Abstract

Objective: A much higher risk of cardiovascular events has been reported in patients with primary aldosteronism (PA) than in otherwise similar patients with essential hypertension (EH). However, the evidence is limited by small sample size and inadequate analysis. Design and Methods: All patients with PA diagnosed in a hypertension unit between 2001 and 2006 were included. These 460 patients were retrospectively compared to 1291 patients with EH in whom PA had been ruled out and individually matched for sex, age [± 2 years] and office systolic blood pressure (SBP) [± 10 mmHg]. Clinical and ECG data had been collected during the first in-patient assessment. Odds ratios were computed with conditional logistic regression, interactions with gender and PA subtype were systematically tested. Results: The proportion of men was 66%, mean age was 51 years and mean SBP 150 mmHg. Patients with PA had a longer history of hypertension (10.8 vs 8.5 years) than those with EH. Treatment intensity was similar in both groups (75% patients on antihypertensive medication with an average of 2.3 drug classes), as were body mass index (28 kg/m2) and the prevalence diabetes (15%). The prevalence of cardiovascular complications in patients with PA and their controls are reported in the Table.

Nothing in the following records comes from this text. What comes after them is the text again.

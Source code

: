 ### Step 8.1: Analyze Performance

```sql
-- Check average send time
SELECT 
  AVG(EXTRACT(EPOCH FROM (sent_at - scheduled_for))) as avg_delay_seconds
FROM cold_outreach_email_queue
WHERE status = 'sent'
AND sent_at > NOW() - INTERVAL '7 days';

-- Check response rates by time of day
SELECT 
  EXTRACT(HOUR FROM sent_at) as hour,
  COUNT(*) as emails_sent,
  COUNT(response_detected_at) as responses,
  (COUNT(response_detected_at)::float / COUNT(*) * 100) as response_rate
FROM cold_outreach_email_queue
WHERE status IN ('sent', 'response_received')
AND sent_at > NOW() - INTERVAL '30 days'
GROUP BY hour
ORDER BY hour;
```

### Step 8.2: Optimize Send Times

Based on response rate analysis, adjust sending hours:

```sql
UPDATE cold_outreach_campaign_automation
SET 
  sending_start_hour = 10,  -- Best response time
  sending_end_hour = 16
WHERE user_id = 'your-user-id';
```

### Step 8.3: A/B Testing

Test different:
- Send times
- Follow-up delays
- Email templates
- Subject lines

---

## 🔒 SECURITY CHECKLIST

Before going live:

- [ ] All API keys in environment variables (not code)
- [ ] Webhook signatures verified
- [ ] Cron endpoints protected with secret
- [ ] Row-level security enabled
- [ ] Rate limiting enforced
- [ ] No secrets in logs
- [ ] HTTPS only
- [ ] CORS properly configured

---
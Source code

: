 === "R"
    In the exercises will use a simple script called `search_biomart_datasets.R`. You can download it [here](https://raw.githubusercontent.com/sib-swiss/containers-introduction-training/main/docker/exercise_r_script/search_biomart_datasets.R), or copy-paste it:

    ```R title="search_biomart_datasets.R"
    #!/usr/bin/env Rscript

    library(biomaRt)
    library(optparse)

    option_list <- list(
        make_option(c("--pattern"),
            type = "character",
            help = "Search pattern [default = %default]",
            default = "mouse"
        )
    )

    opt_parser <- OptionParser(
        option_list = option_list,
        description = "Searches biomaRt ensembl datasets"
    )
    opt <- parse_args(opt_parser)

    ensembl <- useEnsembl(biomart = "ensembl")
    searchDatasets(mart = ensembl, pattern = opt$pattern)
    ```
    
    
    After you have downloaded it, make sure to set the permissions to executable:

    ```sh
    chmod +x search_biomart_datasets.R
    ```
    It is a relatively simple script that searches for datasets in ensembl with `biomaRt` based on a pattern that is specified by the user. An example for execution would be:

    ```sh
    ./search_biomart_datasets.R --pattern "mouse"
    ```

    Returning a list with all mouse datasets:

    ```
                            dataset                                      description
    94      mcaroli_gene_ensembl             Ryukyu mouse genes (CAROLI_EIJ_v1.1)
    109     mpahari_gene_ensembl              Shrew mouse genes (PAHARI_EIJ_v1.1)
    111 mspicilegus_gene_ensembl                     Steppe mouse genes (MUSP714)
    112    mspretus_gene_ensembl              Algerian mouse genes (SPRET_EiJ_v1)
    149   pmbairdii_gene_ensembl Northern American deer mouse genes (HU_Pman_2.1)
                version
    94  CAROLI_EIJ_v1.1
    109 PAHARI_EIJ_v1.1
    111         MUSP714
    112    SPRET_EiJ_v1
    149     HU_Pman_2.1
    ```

Odds ratio were not significantly changed after adjusting for hypertension duration. Interaction tests did not reveal significant differences in the prevalence odds ratios according to gender or PA subtypes. Conclusion: Although cardiovascular complications were more frequent in patients with PA than in those with EH, the absolute prevalence and the difference with matched controls were less than previously reported. Better control of hypertension and other cardiovascular risk factors in primary prevention might explain this trend. The remaining risk excess might be due to a direct effect of hyperaldosteronism on target organs or to unmeasured hemodynamic confounders (as higher night-time blood pressure levels).